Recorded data
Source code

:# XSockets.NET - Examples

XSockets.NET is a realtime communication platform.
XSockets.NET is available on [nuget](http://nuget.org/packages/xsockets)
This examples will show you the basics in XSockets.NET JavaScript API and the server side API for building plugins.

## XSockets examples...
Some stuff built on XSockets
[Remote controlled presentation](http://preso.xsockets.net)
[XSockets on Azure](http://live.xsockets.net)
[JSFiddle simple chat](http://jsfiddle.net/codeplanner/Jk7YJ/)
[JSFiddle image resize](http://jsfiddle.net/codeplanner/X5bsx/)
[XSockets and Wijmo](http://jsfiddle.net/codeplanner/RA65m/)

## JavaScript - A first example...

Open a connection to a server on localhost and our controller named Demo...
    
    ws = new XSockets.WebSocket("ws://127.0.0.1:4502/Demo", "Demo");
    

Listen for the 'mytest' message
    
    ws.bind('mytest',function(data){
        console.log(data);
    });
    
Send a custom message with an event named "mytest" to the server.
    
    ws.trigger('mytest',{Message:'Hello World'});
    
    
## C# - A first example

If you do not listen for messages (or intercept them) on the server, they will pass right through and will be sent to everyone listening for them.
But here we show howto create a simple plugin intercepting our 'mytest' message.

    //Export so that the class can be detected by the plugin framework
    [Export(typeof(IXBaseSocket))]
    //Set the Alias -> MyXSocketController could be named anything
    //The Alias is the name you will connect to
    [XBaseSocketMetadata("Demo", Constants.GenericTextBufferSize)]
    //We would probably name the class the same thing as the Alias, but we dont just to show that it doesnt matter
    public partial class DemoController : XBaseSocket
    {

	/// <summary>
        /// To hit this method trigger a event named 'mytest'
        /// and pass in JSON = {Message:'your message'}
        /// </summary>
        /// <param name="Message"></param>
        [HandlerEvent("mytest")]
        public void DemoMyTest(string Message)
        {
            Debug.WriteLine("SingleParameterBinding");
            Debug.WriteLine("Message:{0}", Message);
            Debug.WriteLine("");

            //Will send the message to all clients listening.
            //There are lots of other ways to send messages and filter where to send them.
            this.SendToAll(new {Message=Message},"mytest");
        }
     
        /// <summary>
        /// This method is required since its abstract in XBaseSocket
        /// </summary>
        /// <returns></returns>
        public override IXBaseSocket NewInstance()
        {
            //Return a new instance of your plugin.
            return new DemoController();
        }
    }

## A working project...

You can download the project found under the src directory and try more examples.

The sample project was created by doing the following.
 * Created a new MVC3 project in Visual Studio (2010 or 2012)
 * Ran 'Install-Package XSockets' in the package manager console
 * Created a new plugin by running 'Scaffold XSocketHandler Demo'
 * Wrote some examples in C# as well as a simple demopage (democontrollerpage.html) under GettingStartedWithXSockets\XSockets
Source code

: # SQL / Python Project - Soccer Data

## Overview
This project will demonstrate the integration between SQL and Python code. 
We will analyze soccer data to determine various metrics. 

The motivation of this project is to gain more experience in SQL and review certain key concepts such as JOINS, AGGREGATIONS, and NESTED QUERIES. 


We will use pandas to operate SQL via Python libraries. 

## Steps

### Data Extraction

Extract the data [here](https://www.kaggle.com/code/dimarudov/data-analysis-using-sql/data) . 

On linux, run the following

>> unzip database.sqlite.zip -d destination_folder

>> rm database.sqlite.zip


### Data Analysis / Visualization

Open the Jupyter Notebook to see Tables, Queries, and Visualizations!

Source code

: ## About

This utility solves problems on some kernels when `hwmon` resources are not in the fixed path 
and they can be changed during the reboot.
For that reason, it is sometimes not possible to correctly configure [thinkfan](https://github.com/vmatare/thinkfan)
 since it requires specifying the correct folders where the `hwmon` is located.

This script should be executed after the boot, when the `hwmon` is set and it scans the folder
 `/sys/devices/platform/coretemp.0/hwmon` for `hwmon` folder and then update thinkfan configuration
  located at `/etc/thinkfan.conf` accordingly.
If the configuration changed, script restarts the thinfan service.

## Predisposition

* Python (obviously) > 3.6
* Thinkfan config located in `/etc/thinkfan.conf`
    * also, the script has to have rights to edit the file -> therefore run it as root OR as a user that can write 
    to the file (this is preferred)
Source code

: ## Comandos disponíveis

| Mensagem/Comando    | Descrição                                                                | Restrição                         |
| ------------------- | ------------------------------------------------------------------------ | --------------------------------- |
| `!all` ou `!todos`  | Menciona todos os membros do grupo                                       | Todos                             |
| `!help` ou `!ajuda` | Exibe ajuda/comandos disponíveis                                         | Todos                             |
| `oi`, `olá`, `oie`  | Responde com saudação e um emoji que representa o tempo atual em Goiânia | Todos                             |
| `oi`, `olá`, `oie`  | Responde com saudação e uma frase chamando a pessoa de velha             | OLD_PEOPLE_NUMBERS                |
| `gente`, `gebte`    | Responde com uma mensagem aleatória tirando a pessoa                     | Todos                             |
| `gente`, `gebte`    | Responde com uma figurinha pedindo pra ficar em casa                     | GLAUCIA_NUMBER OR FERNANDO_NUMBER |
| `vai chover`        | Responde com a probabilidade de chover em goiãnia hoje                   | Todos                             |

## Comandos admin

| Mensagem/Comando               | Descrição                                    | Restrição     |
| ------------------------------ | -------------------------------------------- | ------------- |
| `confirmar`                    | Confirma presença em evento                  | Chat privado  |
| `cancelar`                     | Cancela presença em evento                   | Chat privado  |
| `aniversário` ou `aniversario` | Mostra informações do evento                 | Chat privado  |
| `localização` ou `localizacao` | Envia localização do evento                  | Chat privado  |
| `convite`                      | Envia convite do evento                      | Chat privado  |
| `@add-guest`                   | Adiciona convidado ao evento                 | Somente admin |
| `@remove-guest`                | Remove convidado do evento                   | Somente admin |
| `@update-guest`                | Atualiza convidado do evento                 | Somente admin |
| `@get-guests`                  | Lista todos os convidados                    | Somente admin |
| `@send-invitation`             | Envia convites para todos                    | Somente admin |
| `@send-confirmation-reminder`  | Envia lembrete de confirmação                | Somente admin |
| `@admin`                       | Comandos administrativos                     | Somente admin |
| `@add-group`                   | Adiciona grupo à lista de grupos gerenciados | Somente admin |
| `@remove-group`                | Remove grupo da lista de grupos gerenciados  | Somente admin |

§ **Instructions to follow**:
Please return each line of the data above in which the word "console" occurs.

§ **Exercise output**:
        console.log(data);
 * Ran 'Install-Package XSockets' in the package manager console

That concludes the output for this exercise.